START ENTRIES PROVIDED

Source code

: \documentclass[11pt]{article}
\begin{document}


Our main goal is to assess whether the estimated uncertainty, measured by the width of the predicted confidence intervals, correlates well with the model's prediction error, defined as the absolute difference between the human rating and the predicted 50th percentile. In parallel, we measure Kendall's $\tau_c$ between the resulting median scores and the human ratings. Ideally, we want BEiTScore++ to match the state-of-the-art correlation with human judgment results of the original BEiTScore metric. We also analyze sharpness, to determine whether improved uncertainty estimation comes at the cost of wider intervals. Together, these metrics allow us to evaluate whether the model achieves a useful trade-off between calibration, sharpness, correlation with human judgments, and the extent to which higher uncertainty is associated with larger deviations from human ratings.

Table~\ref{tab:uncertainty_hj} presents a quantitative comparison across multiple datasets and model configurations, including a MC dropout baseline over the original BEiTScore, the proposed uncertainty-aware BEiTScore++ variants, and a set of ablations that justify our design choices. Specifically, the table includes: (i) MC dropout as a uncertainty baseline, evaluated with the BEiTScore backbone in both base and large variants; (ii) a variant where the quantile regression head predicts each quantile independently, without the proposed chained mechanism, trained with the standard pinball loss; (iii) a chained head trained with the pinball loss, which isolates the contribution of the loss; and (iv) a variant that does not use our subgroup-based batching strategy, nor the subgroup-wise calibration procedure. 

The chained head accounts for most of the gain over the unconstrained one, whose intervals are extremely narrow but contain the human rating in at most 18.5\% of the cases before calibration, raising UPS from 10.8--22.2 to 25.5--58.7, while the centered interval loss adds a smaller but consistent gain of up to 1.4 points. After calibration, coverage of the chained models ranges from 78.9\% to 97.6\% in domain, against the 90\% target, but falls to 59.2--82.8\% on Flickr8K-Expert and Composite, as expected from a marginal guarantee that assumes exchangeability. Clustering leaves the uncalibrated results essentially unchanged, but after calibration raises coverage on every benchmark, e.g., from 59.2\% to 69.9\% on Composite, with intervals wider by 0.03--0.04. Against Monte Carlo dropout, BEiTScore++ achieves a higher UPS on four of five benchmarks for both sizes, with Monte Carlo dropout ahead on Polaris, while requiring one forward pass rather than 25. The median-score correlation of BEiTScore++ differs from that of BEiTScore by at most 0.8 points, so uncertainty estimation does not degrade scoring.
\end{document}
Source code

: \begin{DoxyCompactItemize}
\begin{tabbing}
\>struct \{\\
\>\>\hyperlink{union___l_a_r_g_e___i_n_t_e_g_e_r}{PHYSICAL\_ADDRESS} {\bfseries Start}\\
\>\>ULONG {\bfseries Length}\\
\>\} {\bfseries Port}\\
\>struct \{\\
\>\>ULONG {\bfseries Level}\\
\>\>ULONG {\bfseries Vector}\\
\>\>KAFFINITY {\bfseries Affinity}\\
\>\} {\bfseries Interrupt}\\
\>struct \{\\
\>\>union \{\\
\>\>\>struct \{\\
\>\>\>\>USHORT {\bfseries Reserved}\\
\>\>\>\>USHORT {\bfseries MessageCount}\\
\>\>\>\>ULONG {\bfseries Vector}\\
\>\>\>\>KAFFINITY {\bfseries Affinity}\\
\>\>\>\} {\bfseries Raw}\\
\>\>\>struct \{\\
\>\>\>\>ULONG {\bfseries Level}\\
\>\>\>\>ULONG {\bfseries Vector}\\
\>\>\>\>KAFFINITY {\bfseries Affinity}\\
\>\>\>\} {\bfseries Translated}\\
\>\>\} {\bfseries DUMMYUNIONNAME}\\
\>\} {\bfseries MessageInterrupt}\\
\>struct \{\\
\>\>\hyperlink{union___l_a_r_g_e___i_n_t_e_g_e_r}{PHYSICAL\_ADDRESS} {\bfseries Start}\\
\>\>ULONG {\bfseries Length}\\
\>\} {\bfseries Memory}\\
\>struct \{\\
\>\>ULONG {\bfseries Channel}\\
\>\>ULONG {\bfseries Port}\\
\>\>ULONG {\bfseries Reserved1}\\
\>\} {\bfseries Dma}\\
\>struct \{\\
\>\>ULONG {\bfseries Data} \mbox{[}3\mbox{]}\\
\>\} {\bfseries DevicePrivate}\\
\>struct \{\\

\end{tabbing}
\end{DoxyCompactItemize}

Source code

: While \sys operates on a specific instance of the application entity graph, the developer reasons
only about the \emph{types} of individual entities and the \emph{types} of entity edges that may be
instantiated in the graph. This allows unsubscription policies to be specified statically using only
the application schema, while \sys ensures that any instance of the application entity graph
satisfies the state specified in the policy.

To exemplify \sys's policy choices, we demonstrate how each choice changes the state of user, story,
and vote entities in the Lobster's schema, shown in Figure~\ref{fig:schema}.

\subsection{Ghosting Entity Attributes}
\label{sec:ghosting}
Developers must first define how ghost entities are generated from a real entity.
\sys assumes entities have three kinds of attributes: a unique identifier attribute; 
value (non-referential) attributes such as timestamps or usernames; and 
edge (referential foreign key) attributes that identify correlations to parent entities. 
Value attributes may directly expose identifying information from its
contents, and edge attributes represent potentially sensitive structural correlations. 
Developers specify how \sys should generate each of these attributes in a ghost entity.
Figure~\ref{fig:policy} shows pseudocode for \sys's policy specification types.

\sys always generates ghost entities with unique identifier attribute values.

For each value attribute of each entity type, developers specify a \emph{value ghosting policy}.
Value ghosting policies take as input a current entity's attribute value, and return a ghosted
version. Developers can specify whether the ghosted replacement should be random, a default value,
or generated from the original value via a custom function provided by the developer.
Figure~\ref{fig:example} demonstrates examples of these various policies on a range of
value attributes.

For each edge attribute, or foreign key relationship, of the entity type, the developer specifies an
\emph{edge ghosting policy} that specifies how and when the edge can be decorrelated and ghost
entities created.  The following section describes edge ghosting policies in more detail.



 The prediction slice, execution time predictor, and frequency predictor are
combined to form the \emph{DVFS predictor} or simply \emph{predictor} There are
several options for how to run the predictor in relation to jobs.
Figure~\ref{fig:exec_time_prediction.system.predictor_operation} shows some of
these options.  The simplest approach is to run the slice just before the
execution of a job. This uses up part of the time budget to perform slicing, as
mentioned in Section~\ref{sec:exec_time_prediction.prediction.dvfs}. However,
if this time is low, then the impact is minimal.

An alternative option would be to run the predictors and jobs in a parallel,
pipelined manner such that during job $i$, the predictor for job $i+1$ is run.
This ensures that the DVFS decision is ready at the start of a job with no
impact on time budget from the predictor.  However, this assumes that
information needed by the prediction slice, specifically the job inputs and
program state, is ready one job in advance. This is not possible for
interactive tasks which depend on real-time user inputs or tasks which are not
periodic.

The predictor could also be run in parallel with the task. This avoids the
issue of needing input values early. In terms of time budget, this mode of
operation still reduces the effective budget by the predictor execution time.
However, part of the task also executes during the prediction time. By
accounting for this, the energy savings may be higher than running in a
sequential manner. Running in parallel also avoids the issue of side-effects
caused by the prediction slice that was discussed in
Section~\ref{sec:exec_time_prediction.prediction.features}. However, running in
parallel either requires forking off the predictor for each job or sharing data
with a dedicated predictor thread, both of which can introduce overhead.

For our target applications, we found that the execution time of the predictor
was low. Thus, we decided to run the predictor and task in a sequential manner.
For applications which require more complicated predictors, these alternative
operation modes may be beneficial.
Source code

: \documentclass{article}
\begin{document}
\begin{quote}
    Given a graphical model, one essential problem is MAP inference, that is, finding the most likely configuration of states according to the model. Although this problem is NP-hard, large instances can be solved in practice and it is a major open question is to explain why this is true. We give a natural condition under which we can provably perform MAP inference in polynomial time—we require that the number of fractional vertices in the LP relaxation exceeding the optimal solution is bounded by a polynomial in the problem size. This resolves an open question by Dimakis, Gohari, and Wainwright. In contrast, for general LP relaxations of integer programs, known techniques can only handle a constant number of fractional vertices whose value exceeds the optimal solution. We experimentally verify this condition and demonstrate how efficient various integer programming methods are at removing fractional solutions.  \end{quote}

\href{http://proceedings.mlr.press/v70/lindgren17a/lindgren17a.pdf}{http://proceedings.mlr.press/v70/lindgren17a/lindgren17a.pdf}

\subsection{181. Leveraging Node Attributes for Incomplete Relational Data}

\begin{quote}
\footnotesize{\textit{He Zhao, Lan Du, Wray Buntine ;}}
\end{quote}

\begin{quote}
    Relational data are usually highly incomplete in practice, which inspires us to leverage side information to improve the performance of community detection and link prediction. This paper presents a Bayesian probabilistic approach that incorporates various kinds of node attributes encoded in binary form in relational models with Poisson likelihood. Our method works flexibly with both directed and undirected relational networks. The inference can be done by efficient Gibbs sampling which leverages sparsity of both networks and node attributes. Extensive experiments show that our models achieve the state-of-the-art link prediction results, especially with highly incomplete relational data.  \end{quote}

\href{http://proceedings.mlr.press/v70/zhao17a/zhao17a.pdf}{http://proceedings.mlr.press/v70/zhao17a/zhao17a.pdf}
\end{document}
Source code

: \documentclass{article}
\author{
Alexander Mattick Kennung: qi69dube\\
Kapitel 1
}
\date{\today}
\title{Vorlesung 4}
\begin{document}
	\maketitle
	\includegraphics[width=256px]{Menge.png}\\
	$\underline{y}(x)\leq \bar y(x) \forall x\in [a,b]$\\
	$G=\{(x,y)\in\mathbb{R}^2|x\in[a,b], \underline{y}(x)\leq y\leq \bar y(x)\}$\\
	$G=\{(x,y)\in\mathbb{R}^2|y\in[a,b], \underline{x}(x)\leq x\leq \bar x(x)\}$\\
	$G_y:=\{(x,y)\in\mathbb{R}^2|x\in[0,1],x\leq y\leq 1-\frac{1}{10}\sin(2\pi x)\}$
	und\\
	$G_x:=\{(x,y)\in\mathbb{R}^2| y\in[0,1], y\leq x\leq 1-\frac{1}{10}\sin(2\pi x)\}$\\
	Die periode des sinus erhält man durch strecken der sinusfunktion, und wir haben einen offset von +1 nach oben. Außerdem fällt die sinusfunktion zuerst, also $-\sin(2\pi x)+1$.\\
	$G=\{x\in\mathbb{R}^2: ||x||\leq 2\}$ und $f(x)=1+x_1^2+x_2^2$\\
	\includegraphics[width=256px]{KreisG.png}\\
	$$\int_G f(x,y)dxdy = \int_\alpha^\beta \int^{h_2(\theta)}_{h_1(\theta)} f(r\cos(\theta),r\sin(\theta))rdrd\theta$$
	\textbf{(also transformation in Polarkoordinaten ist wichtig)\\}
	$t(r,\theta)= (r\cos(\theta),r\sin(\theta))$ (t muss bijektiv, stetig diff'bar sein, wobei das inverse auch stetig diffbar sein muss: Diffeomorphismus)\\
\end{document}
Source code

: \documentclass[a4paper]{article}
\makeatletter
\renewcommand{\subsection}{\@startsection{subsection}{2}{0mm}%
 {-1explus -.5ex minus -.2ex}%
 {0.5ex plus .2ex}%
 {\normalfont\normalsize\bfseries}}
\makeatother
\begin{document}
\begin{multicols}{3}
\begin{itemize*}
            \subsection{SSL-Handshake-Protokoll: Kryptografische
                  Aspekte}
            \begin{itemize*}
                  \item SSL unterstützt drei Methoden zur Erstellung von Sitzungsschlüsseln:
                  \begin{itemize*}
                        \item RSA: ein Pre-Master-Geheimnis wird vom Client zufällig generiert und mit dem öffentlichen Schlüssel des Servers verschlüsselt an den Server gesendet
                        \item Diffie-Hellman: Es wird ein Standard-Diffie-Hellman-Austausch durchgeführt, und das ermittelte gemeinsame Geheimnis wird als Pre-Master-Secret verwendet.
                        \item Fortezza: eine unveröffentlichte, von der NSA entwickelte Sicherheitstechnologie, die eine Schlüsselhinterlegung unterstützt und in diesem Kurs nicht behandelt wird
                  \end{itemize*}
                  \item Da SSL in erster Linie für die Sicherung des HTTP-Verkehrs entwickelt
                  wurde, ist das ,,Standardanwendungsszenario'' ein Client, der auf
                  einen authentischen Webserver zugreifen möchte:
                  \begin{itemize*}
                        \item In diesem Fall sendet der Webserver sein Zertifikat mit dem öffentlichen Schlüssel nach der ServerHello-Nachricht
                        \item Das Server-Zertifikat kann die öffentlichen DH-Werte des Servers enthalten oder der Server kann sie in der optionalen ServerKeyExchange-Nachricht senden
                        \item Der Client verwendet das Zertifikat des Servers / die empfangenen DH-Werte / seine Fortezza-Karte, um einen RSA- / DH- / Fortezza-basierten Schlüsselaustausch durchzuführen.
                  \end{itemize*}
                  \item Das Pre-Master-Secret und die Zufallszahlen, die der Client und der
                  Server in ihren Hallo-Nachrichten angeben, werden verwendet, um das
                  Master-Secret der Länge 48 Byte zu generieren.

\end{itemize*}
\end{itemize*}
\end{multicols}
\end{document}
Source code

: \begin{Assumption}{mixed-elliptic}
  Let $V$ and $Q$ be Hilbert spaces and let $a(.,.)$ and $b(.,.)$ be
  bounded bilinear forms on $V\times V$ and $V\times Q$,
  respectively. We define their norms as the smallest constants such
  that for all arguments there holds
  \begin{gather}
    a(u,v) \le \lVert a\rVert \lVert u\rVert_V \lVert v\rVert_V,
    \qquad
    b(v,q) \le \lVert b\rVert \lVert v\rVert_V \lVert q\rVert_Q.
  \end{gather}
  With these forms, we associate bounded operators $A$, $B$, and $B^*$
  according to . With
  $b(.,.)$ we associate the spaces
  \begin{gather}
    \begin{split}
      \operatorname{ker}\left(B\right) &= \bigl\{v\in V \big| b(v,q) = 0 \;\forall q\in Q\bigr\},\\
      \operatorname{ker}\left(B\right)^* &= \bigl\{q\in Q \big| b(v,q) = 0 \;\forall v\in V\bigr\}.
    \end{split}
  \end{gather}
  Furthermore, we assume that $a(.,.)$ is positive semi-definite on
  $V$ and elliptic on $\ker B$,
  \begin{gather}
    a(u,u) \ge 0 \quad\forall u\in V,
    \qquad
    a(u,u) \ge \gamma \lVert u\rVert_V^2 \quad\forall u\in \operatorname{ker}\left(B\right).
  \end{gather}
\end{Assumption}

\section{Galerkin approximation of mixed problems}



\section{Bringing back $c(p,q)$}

END ENTRIES PROVIDED

TASK STATEMENT>
Print, exactly as written, the first line of the records above and each line after it until the line with "subgroup-wise calibration procedure.", which is printed too.

COMPLETED TASK>
Source code

: \documentclass[11pt]{article}
\begin{document}


Our main goal is to assess whether the estimated uncertainty, measured by the width of the predicted confidence intervals, correlates well with the model's prediction error, defined as the absolute difference between the human rating and the predicted 50th percentile. In parallel, we measure Kendall's $\tau_c$ between the resulting median scores and the human ratings. Ideally, we want BEiTScore++ to match the state-of-the-art correlation with human judgment results of the original BEiTScore metric. We also analyze sharpness, to determine whether improved uncertainty estimation comes at the cost of wider intervals. Together, these metrics allow us to evaluate whether the model achieves a useful trade-off between calibration, sharpness, correlation with human judgments, and the extent to which higher uncertainty is associated with larger deviations from human ratings.

Table~\ref{tab:uncertainty_hj} presents a quantitative comparison across multiple datasets and model configurations, including a MC dropout baseline over the original BEiTScore, the proposed uncertainty-aware BEiTScore++ variants, and a set of ablations that justify our design choices. Specifically, the table includes: (i) MC dropout as a uncertainty baseline, evaluated with the BEiTScore backbone in both base and large variants; (ii) a variant where the quantile regression head predicts each quantile independently, without the proposed chained mechanism, trained with the standard pinball loss; (iii) a chained head trained with the pinball loss, which isolates the contribution of the loss; and (iv) a variant that does not use our subgroup-based batching strategy, nor the subgroup-wise calibration procedure. 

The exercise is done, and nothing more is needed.